According to other results, the overall incidence of invasive melanoma increased from 200 million to 229 cases per million person-years for all age groups between 2006 and 2015. «However, there was a statistically significant decrease in melanoma incidence among 10- to 19-year-olds and 10- to 29-year-olds,» said Piggott, who was not involved in the study.»The hypothesis is that health policy efforts to prevent sun exposures and the use of solariums could influence the incidence of melanoma in younger populations. What is interesting, however, is that young adult women have twice the risk of melanoma as young adult men.»
In a separate study scientists prospectively followed 60 families at risk of melanoma over a period of up to 40 years to determine the risk of pediatric melanoma in families with and without mutations of the cyclin-dependent kinase inhibitor 2A (CDKN2A). Regardless of their CDKN2A status, the percentage of pediatric melanoma cases was 6 to 28 times higher in the families at risk of melanoma compared to the general population. In addition, families who were CDKN2A positive had a significantly higher rate of pediatric melanoma cases than families who were CDKN2A negative (11.1% versus 2.5%; P = 0.004).

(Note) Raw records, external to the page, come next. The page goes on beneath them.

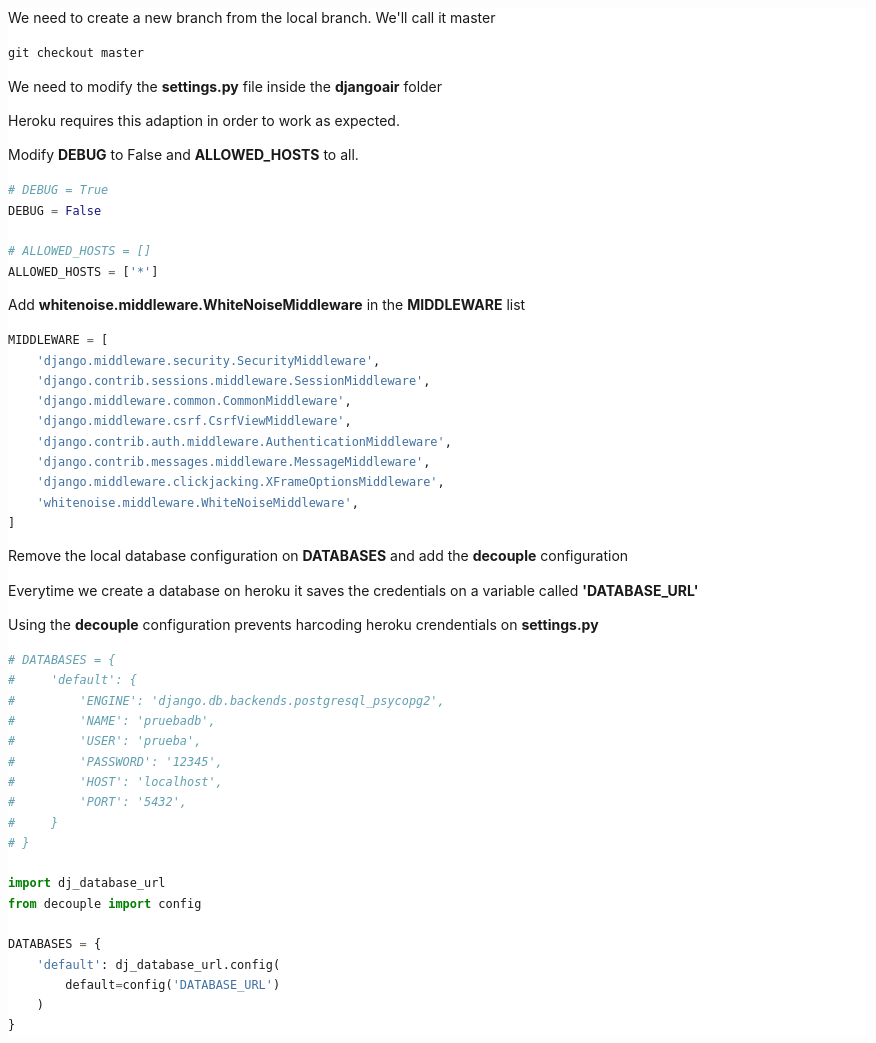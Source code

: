 We need to create a new branch from the local branch. We'll call it master

```
git checkout master
```

We need to modify the **settings.py** file inside the **djangoair** folder

Heroku requires this adaption in order to work as expected.

Modify **DEBUG** to False and **ALLOWED_HOSTS** to all.

```python
# DEBUG = True
DEBUG = False

# ALLOWED_HOSTS = []
ALLOWED_HOSTS = ['*']
```

Add **whitenoise.middleware.WhiteNoiseMiddleware** in the **MIDDLEWARE** list

```python
MIDDLEWARE = [
    'django.middleware.security.SecurityMiddleware',
    'django.contrib.sessions.middleware.SessionMiddleware',
    'django.middleware.common.CommonMiddleware',
    'django.middleware.csrf.CsrfViewMiddleware',
    'django.contrib.auth.middleware.AuthenticationMiddleware',
    'django.contrib.messages.middleware.MessageMiddleware',
    'django.middleware.clickjacking.XFrameOptionsMiddleware',
    'whitenoise.middleware.WhiteNoiseMiddleware',
]
```
Remove the local database configuration on **DATABASES** and add the **decouple** configuration

Everytime we create a database on heroku it saves the credentials on a variable called **'DATABASE_URL'**

Using the **decouple** configuration prevents harcoding heroku crendentials on **settings.py**


```python
# DATABASES = {
#     'default': {
#         'ENGINE': 'django.db.backends.postgresql_psycopg2',
#         'NAME': 'pruebadb',
#         'USER': 'prueba',
#         'PASSWORD': '12345',
#         'HOST': 'localhost',
#         'PORT': '5432',
#     }
# }

import dj_database_url
from decouple import config

DATABASES = {
    'default': dj_database_url.config(
        default=config('DATABASE_URL')
    )
}
```

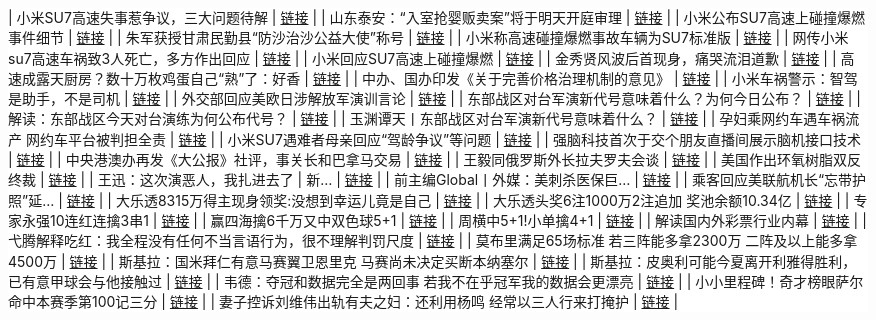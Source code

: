 | 小米SU7高速失事惹争议，三大问题待解 | [链接](https://news.sina.com.cn/s/2025-04-01/doc-inersutf9988669.shtml) |
| 山东泰安：“入室抢婴贩卖案”将于明天开庭审理 | [链接](https://news.sina.com.cn/o/2025-04-01/doc-inerscvq0233631.shtml) |
| 小米公布SU7高速上碰撞爆燃事件细节 | [链接](https://news.sina.com.cn/s/2025-04-01/doc-inerrtfq6274302.shtml) |
| 朱军获授甘肃民勤县“防沙治沙公益大使”称号 | [链接](https://news.sina.com.cn/s/2025-04-01/doc-inerrtfq6254570.shtml) |
| 小米称高速碰撞爆燃事故车辆为SU7标准版 | [链接](https://news.sina.com.cn/s/2025-04-01/doc-inerrnxs6369492.shtml) |
| 网传小米su7高速车祸致3人死亡，多方作出回应 | [链接](https://news.sina.com.cn/s/2025-04-01/doc-inerrnxw0466957.shtml) |
| 小米回应SU7高速上碰撞爆燃 | [链接](https://news.sina.com.cn/s/2025-04-01/doc-inerrnxu3124316.shtml) |
| 金秀贤风波后首现身，痛哭流泪道歉 | [链接](https://news.sina.com.cn/s/2025-03-31/doc-inerpuqk8154294.shtml) |
| 高速成露天厨房？数十万枚鸡蛋自己“熟”了：好香 | [链接](https://news.sina.com.cn/s/2025-03-31/doc-inerpqhs3965603.shtml) |
| 中办、国办印发《关于完善价格治理机制的意见》 | [链接](https://news.sina.com.cn/c/2025-04-02/doc-ineruhup9402435.shtml) |
| 小米车祸警示：智驾是助手，不是司机 | [链接](https://news.sina.com.cn/c/2025-04-02/doc-ineruhur3528587.shtml) |
| 外交部回应美欧日涉解放军演训言论 | [链接](https://news.sina.com.cn/c/2025-04-02/doc-ineruhur3502705.shtml) |
| 东部战区对台军演新代号意味着什么？为何今日公布？ | [链接](https://news.sina.com.cn/o/2025-04-02/doc-inertrwu2361354.shtml) |
| 解读：东部战区今天对台演练为何公布代号？ | [链接](https://news.sina.com.cn/c/2025-04-02/doc-inertrws5570184.shtml) |
| 玉渊谭天丨东部战区对台军演新代号意味着什么？ | [链接](https://news.sina.com.cn/c/2025-04-02/doc-inertrwv9581940.shtml) |
| 孕妇乘网约车遇车祸流产 网约车平台被判担全责 | [链接](https://news.sina.com.cn/c/2025-04-02/doc-inertmqz3785525.shtml) |
| 小米SU7遇难者母亲回应“驾龄争议”等问题 | [链接](https://news.sina.com.cn/c/2025-04-01/doc-inersqmk0099492.shtml) |
| 强脑科技首次于交个朋友直播间展示脑机接口技术 | [链接](https://news.sina.com.cn/c/2025-04-01/doc-inersqmk0097540.shtml) |
| 中央港澳办再发《大公报》社评，事关长和巴拿马交易 | [链接](https://news.sina.com.cn/c/2025-04-01/doc-inersqmh2759074.shtml) |
| 王毅同俄罗斯外长拉夫罗夫会谈 | [链接](https://news.sina.com.cn/c/2025-04-01/doc-inersqma7091654.shtml) |
| 美国作出环氧树脂双反终裁 | [链接](https://news.sina.com.cn/c/2025-04-01/doc-inersqmh2742205.shtml) |
| 王迅：这次演恶人，我扎进去了 \| 新… | [链接](https://k.sina.cn/article_7732457677_v1cce3f0cd00101e59w.html?from=ent&subch=star) |
| 前主编Global丨外媒：美刺杀医保巨… | [链接](https://k.sina.cn/article_6723451236_190bfb964001017uj6.html?from=news) |
| 乘客回应美联航机长“忘带护照”延… | [链接](https://k.sina.cn/article_5625245150_14f4a6dde00100zmg8.html?from=news) |
| 大乐透8315万得主现身领奖:没想到幸运儿竟是自己 | [链接](https://lottery.sina.com.cn/) |
| 大乐透头奖6注1000万2注追加 奖池余额10.34亿 | [链接](http://sports.sina.com.cn/lotto/) |
| 专家永强10连红连擒3串1 | [链接](http://lottery.sina.com.cn/qiutong/?from=xw) |
| 赢四海擒6千万又中双色球5+1 | [链接](https://lottery.sina.com.cn/number/?from=xw) |
| 周横中5+1!小单擒4+1 | [链接](https://lottery.sina.com.cn/number/article.shtml?news_id=N2504020902524420255) |
| 解读国内外彩票行业内幕 | [链接](http://caitong.sina.com.cn/) |
| 弋腾解释吃红：我全程没有任何不当言语行为，很不理解判罚尺度 | [链接](https://k.sina.com.cn/article_2018499075_784fda0302002axlg.html?from=sports&subch=osport) |
| 莫布里满足65场标准 若三阵能多拿2300万 二阵及以上能多拿4500万 | [链接](https://k.sina.com.cn/article_2018499075_784fda0302002axlc.html?from=sports&subch=osport) |
| 斯基拉：国米拜仁有意马赛翼卫恩里克 马赛尚未决定买断本纳塞尔 | [链接](https://k.sina.com.cn/article_2018499075_784fda0302002axle.html?from=sports&subch=osport) |
| 斯基拉：皮奥利可能今夏离开利雅得胜利，已有意甲球会与他接触过 | [链接](https://k.sina.com.cn/article_2018499075_784fda0302002axla.html?from=sports&subch=osport) |
| 韦德：夺冠和数据完全是两回事 若我不在乎冠军我的数据会更漂亮 | [链接](https://k.sina.com.cn/article_2018499075_784fda0302002axl6.html?from=sports&subch=osport) |
| 小小里程碑！奇才榜眼萨尔命中本赛季第100记三分 | [链接](https://k.sina.com.cn/article_2018499075_784fda0302002axl8.html?from=sports&subch=osport) |
| 妻子控诉刘维伟出轨有夫之妇：还利用杨鸣 经常以三人行来打掩护 | [链接](https://k.sina.com.cn/article_2018499075_784fda0302002axl4.html?from=sports&subch=osport) |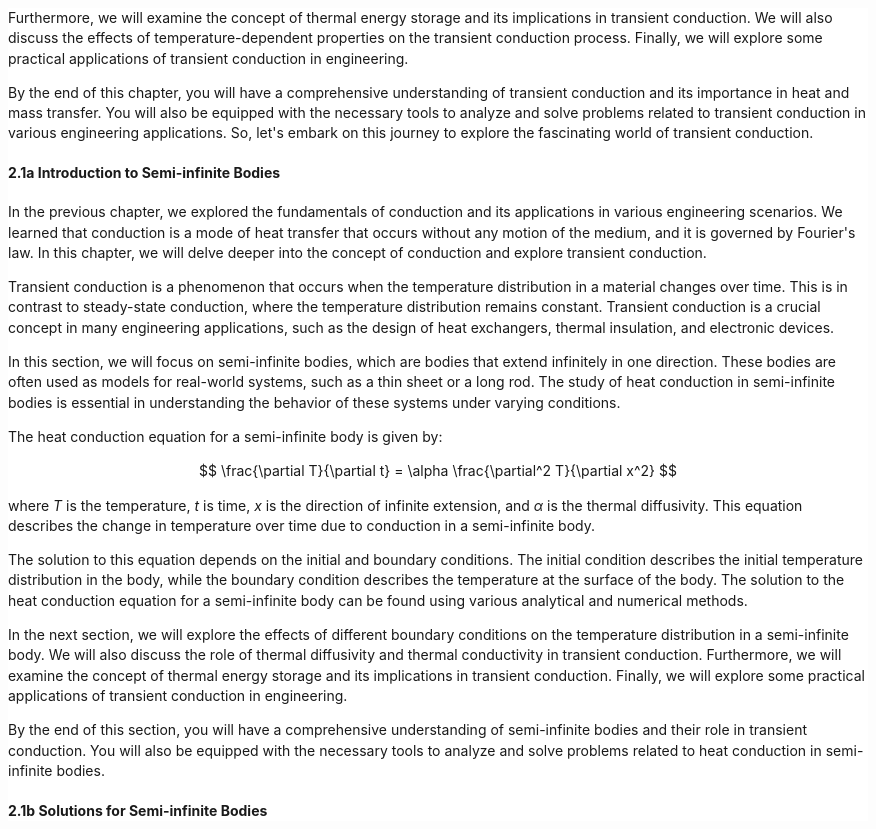 Furthermore, we will examine the concept of thermal energy storage and its implications in transient conduction. We will also discuss the effects of temperature-dependent properties on the transient conduction process. Finally, we will explore some practical applications of transient conduction in engineering.

By the end of this chapter, you will have a comprehensive understanding of transient conduction and its importance in heat and mass transfer. You will also be equipped with the necessary tools to analyze and solve problems related to transient conduction in various engineering applications. So, let's embark on this journey to explore the fascinating world of transient conduction.




#### 2.1a Introduction to Semi-infinite Bodies

In the previous chapter, we explored the fundamentals of conduction and its applications in various engineering scenarios. We learned that conduction is a mode of heat transfer that occurs without any motion of the medium, and it is governed by Fourier's law. In this chapter, we will delve deeper into the concept of conduction and explore transient conduction.

Transient conduction is a phenomenon that occurs when the temperature distribution in a material changes over time. This is in contrast to steady-state conduction, where the temperature distribution remains constant. Transient conduction is a crucial concept in many engineering applications, such as the design of heat exchangers, thermal insulation, and electronic devices.

In this section, we will focus on semi-infinite bodies, which are bodies that extend infinitely in one direction. These bodies are often used as models for real-world systems, such as a thin sheet or a long rod. The study of heat conduction in semi-infinite bodies is essential in understanding the behavior of these systems under varying conditions.

The heat conduction equation for a semi-infinite body is given by:

$$
\frac{\partial T}{\partial t} = \alpha \frac{\partial^2 T}{\partial x^2}
$$

where $T$ is the temperature, $t$ is time, $x$ is the direction of infinite extension, and $\alpha$ is the thermal diffusivity. This equation describes the change in temperature over time due to conduction in a semi-infinite body.

The solution to this equation depends on the initial and boundary conditions. The initial condition describes the initial temperature distribution in the body, while the boundary condition describes the temperature at the surface of the body. The solution to the heat conduction equation for a semi-infinite body can be found using various analytical and numerical methods.

In the next section, we will explore the effects of different boundary conditions on the temperature distribution in a semi-infinite body. We will also discuss the role of thermal diffusivity and thermal conductivity in transient conduction. Furthermore, we will examine the concept of thermal energy storage and its implications in transient conduction. Finally, we will explore some practical applications of transient conduction in engineering.

By the end of this section, you will have a comprehensive understanding of semi-infinite bodies and their role in transient conduction. You will also be equipped with the necessary tools to analyze and solve problems related to heat conduction in semi-infinite bodies.

#### 2.1b Solutions for Semi-infinite Bodies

As for the treatment of melanoma in children, the standard of care is similar to that of adults: usually a wide local surgical excision of the primary lesion, depending on the depth.In sentinel lymph node biopsy, doctors are usually guided by the parameters for adults, such as the depth of the lesion and ulceration.
«We know that a positive sentinel lymph node has prognostic value, but there’s a lot of debate about whether a lymph node dissection should be performed if the sentinel lymph node is positive,» Dr. Piggott said at the meeting, which was hosted by Scripps MD Anderson Cancer Center. «This will be decided on a case-by-case basis. We take into account factors such as: Are the nodes palpable? Are there signs on ultrasound? But there are no formal guidelines.»
There are few studies on systemic therapy in children, as this population is excluded from most clinical trials of melanoma. «In the past, interferon was sometimes used,» she said. «But in recent years, as with adults, we have begun to use targeted immunological therapy.This is usually carried out by an academic oncology centre with tertiary care.»
The chances of survival for children with melanoma are good if the tumors are detected early. As in adults, the stage is strongly correlated with survival, and distant metastases are associated with a poor prognosis.
In 2020, scientists published a retrospective, multicenter reviewof 38 cases of fatal pediatric melanoma between 1994 and 2017. The analysis was limited to people aged 20 years and younger who were treated at 12 academic medical centers. Of the 38 patients, 42% were male, 58% female and 57% were white. In addition, 19% were Hispanic, «which is a larger percentage than the deaths in the adult [Hispanic] population with melanoma,» according to Dr. Piggott, who was not involved in the study.
The mean age at diagnosis was 12.7 years, the average age at death was 15.6 years, and the average survival time after diagnosis was about 35 months.Of the 16 cases with known identifiable subtypes, 50% were nodular melanoma, 31% superficially scattering melanoma, and 19% were pointed melanoma. In addition, a quarter of melanomas occurred in association with congenital melanocytic nevi.
«The good news is that there are a total of only 38 cases of fatal pediatric melanoma in 12 academic centers over a 23-year period,» Piggott said. «Thank God the number is so low.»